[TASK DETAILS]: Copy out each line of the data below in which the string "usuário" appears.

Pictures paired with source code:

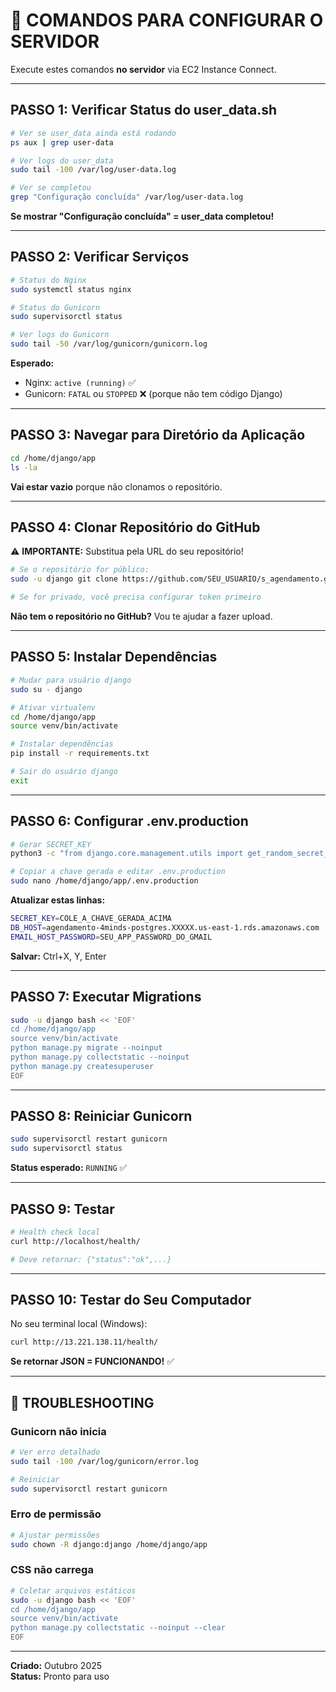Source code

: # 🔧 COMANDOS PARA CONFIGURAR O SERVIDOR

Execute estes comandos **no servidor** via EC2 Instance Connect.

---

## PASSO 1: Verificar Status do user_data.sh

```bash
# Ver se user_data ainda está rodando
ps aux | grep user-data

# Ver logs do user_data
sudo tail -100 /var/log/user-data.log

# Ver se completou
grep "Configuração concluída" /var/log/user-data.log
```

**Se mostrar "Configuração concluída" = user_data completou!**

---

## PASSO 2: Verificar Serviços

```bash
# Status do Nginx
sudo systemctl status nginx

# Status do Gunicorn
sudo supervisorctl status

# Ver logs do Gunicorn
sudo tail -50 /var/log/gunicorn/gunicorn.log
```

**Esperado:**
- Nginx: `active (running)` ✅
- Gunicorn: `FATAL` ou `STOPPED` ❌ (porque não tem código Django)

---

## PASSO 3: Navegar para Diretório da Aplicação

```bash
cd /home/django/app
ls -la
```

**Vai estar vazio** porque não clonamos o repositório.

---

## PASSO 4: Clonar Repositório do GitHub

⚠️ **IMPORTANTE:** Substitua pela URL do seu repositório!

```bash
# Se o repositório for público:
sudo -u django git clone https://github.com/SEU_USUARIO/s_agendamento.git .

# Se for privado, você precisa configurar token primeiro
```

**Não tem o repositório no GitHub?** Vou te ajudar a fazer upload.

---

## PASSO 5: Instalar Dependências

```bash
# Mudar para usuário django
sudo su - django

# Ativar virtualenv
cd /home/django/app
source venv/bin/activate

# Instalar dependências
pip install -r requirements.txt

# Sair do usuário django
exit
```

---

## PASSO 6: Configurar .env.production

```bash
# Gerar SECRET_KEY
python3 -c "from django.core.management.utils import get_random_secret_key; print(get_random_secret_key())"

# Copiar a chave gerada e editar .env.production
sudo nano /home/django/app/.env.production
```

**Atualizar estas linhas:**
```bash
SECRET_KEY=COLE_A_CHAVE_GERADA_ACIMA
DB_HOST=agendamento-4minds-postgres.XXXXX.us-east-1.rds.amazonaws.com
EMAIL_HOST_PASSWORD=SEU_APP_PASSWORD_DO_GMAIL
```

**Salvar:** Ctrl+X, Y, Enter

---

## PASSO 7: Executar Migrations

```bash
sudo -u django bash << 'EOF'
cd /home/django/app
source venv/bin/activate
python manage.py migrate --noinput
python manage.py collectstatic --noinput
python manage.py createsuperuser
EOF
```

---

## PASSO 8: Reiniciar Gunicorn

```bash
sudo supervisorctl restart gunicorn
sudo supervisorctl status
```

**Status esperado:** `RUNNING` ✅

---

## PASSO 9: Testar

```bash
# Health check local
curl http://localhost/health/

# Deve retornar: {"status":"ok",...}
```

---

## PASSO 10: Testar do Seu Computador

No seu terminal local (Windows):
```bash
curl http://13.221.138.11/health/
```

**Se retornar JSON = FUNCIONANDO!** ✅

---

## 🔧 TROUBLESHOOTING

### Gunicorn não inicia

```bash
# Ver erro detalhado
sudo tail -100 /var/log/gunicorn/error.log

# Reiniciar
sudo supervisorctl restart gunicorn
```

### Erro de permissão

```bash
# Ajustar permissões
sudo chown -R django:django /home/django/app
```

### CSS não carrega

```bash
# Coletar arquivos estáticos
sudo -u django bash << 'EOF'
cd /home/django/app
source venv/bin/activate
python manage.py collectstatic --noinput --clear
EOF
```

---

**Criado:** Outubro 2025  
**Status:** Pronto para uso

[RESPONSE AREA]:
# Mudar para usuário django
# Sair do usuário django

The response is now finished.